Cancer anorexia-cachexia is a frequent, debilitating and life-threatening condition in which altered metabolism and reduced food intake contribute to weight loss (mainly due to lean body mass [LBM] loss), which cannot be reverted by conventional nutritional support. Safe/effective treatments for cancer cachexia remain an unmet need. The hunger hormone ghrelin has been shown to activate key pathways in the regulation of body composition. Anamorelin (ANAM) is a novel, selective, oral ghrelin receptor agonist with appetite-enhancing and anabolic activity. Anamorelin is currently being investigated in phase III studies for the treatment of anorexia-cachexia in advanced non-small cell lung cancer (also known as the ROMANA program).

Material and Methods

Eighty-two patients with advanced cancer, ECOG performance score ≤ 2 and weight loss 5% within prior 6 months were treated with placebo (n=36) or 50mg anamorelin (n=38) once daily for 12 weeks. Body composition by DXA, handgrip strength (HGS) and Quality of Life (QoL; ASAS scale) were assessed at baseline, 4, 8 and 12 weeks. Solid tumors represented prevalent malignancy (>93%) with no difference in cancer types between treatment groups.

Results

Treatment with anamorelin for 12 weeks significantly increased total body mass (TBM) and LBM. Increases in LBM and TBM in anamorelin-treated patients were strongly correlated (r2=0.7249, p< 0.0001). Anamorelin treatment improvements in HGS and QoL were previously presented [1]. Anamorelin was well tolerated, and types and prevalence of AEs were similar between treatment arms.

Conclusion

Decreased body weight and LBM are poor prognostic factors in cancer cachexia patients. This study demonstrates that 50mg anamorelin treatment for 12 weeks significantly increased LBM, which largely contributed to the increases in total body mass. Together with its appetite-enhancing activity, these results support the further development of anamorelin in treating cancer anorexia-cachexia.

Authors’ Affiliations

(1)
Department of Medicine, Molecular & Cellular Biology, and Huffington Center on Aging, Baylor College of Medicine
(2)
Center for Translational Research in Inflammatory Diseases, Michael E De Bakey VA Medical Center
(3)
Helsinn Therapeutics, Inc.

References

  1. Garcia JM, Yan Y, Manning Duus E, Friend J: Anamorelin’s effects on appendicular lean body mass in cancer patients with cachexia; results from a phase II randomized, double blind, multicenter study.
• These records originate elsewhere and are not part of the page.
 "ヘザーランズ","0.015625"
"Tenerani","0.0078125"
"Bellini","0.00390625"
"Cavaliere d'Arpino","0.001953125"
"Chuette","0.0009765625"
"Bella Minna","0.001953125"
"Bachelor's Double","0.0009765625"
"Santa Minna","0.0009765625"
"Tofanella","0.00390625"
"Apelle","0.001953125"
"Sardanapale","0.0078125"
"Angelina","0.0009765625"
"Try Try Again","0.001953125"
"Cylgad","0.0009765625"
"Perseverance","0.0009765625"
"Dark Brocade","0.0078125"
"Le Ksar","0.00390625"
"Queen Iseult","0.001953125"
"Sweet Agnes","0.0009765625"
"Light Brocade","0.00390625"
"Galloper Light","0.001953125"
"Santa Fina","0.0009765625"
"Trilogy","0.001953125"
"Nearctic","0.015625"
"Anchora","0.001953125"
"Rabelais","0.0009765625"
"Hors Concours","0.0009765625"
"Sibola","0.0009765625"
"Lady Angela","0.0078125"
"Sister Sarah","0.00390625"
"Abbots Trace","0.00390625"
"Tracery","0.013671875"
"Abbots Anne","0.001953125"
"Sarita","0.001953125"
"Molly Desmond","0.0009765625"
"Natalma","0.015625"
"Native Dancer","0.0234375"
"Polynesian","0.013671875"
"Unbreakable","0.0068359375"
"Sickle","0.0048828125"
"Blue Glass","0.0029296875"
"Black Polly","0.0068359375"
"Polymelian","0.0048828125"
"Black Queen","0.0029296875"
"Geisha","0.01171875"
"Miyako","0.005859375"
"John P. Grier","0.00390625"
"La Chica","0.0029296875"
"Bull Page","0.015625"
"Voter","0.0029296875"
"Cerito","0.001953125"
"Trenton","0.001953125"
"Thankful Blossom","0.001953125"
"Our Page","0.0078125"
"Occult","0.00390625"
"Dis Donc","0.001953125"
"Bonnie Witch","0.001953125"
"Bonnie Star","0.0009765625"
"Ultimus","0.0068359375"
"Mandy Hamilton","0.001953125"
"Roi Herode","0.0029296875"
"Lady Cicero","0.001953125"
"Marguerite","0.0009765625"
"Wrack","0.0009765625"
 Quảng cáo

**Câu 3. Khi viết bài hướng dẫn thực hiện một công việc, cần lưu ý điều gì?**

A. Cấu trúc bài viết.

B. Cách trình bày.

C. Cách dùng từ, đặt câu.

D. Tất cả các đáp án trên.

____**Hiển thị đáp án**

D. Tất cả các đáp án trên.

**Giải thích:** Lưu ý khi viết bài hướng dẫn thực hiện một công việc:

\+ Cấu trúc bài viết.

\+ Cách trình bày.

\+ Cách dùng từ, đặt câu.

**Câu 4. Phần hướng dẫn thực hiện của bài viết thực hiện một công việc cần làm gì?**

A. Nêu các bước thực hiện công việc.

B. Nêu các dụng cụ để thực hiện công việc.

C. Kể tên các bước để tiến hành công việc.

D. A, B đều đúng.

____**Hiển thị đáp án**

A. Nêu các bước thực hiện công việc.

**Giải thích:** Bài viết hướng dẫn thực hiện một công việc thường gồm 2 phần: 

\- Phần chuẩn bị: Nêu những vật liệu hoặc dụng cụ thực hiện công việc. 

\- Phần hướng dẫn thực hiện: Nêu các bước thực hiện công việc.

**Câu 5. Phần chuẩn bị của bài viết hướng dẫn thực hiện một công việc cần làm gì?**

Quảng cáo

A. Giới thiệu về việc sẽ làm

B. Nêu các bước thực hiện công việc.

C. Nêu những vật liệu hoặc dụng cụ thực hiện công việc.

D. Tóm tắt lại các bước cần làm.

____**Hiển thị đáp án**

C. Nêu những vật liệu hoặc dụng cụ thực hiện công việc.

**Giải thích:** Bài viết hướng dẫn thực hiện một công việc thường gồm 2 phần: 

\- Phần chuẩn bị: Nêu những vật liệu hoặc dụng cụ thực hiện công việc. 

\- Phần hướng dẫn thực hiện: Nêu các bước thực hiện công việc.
Annals of Oncology. 2012, 23 (Suppl 9): ix512-Google Scholar

Copyright

© Garcia et al; licensee BioMed Central Ltd. 2014

This article is published under license to BioMed Central Ltd. This is an Open Access article distributed under the terms of the Creative Commons Attribution License (http://creativecommons.org/licenses/by/4.0), which permits unrestricted use, distribution, and reproduction in any medium, provided the original work is properly cited. The Creative Commons Public Domain Dedication waiver (http://creativecommons.org/publicdomain/zero/1.0/) applies to the data made available in this article, unless otherwise stated.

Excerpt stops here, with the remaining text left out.